** AVAILABLE DATA **

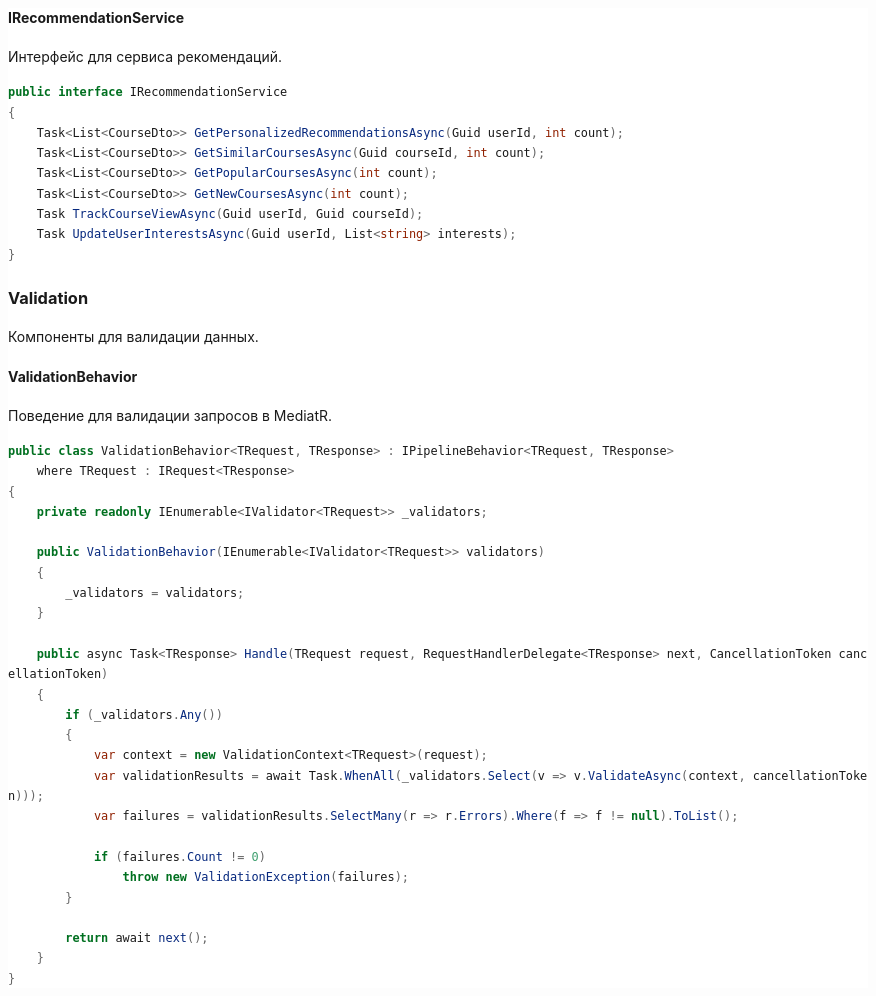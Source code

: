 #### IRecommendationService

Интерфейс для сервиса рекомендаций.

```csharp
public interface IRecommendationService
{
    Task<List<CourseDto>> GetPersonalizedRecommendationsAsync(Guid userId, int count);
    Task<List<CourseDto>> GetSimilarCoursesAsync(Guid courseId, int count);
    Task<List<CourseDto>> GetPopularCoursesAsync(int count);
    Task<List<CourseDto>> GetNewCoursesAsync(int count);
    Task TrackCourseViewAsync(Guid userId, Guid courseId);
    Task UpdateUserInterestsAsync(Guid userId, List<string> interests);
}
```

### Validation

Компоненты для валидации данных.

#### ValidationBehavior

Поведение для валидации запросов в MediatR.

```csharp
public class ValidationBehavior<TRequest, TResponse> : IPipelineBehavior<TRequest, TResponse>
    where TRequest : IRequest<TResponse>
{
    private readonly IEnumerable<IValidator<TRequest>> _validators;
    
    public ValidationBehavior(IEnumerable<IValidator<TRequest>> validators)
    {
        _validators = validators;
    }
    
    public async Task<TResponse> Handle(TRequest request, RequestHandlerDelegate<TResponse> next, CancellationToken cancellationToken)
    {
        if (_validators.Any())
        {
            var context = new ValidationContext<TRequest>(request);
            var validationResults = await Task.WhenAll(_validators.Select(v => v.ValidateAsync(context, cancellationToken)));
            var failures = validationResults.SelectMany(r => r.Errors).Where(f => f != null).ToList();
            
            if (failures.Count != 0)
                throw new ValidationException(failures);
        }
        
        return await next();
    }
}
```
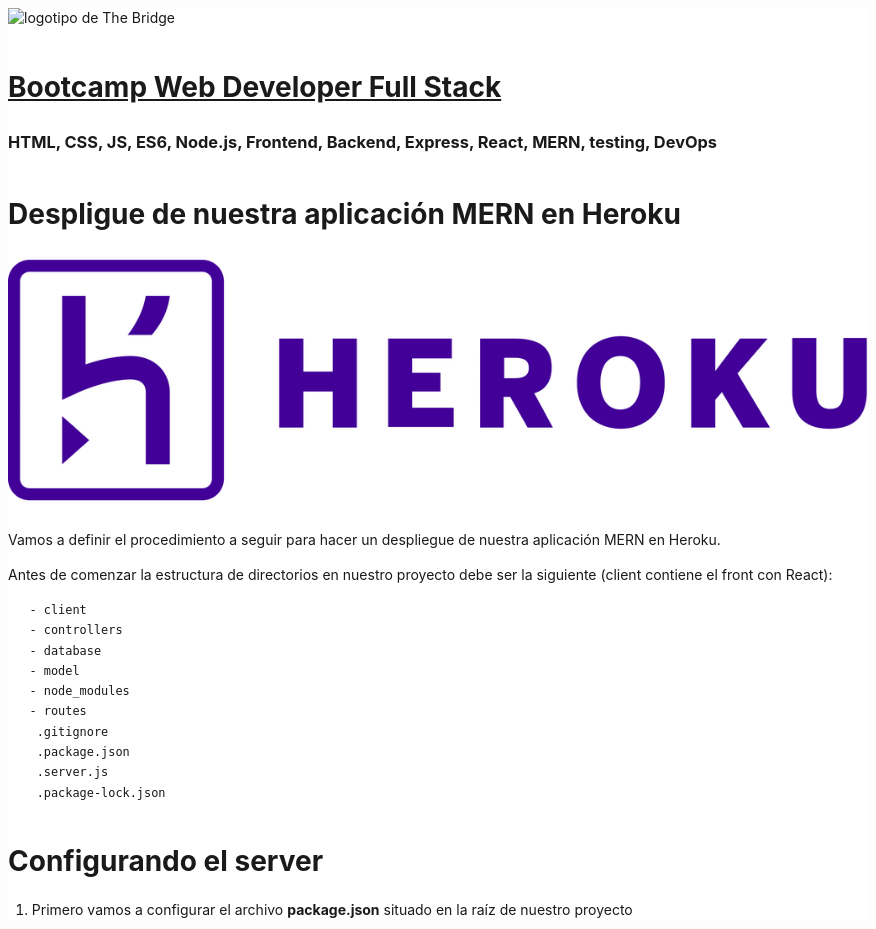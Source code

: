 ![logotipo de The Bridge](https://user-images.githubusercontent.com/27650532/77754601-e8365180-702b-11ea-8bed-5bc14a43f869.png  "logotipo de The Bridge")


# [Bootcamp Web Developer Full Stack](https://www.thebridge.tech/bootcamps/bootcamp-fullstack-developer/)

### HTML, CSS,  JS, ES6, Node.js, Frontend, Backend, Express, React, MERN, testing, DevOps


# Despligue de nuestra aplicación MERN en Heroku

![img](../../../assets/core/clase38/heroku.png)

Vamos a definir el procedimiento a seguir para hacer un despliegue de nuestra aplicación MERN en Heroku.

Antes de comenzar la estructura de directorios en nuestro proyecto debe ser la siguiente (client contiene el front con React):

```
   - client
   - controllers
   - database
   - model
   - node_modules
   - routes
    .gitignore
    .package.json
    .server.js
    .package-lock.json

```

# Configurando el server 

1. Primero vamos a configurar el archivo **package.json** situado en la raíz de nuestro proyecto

** WHAT IS EXPECTED **
Take the records from their first line through the line containing "Antes de comenzar" and please return exactly those lines, both ends included, minus the pictures.

** RESPONSE **
Source code

: #### IRecommendationService

Интерфейс для сервиса рекомендаций.

```csharp
public interface IRecommendationService
{
    Task<List<CourseDto>> GetPersonalizedRecommendationsAsync(Guid userId, int count);
    Task<List<CourseDto>> GetSimilarCoursesAsync(Guid courseId, int count);
    Task<List<CourseDto>> GetPopularCoursesAsync(int count);
    Task<List<CourseDto>> GetNewCoursesAsync(int count);
    Task TrackCourseViewAsync(Guid userId, Guid courseId);
    Task UpdateUserInterestsAsync(Guid userId, List<string> interests);
}
```

### Validation

Компоненты для валидации данных.

#### ValidationBehavior

Поведение для валидации запросов в MediatR.

```csharp
public class ValidationBehavior<TRequest, TResponse> : IPipelineBehavior<TRequest, TResponse>
    where TRequest : IRequest<TResponse>
{
    private readonly IEnumerable<IValidator<TRequest>> _validators;
    
    public ValidationBehavior(IEnumerable<IValidator<TRequest>> validators)
    {
        _validators = validators;
    }
    
    public async Task<TResponse> Handle(TRequest request, RequestHandlerDelegate<TResponse> next, CancellationToken cancellationToken)
    {
        if (_validators.Any())
        {
            var context = new ValidationContext<TRequest>(request);
            var validationResults = await Task.WhenAll(_validators.Select(v => v.ValidateAsync(context, cancellationToken)));
            var failures = validationResults.SelectMany(r => r.Errors).Where(f => f != null).ToList();
            
            if (failures.Count != 0)
                throw new ValidationException(failures);
        }
        
        return await next();
    }
}
```
Source code

: ![logotipo de The Bridge](https://user-images.githubusercontent.com/27650532/77754601-e8365180-702b-11ea-8bed-5bc14a43f869.png  "logotipo de The Bridge")


# [Bootcamp Web Developer Full Stack](https://www.thebridge.tech/bootcamps/bootcamp-fullstack-developer/)

### HTML, CSS,  JS, ES6, Node.js, Frontend, Backend, Express, React, MERN, testing, DevOps


# Despligue de nuestra aplicación MERN en Heroku

![img](../../../assets/core/clase38/heroku.png)

Vamos a definir el procedimiento a seguir para hacer un despliegue de nuestra aplicación MERN en Heroku.

Antes de comenzar la estructura de directorios en nuestro proyecto debe ser la siguiente (client contiene el front con React):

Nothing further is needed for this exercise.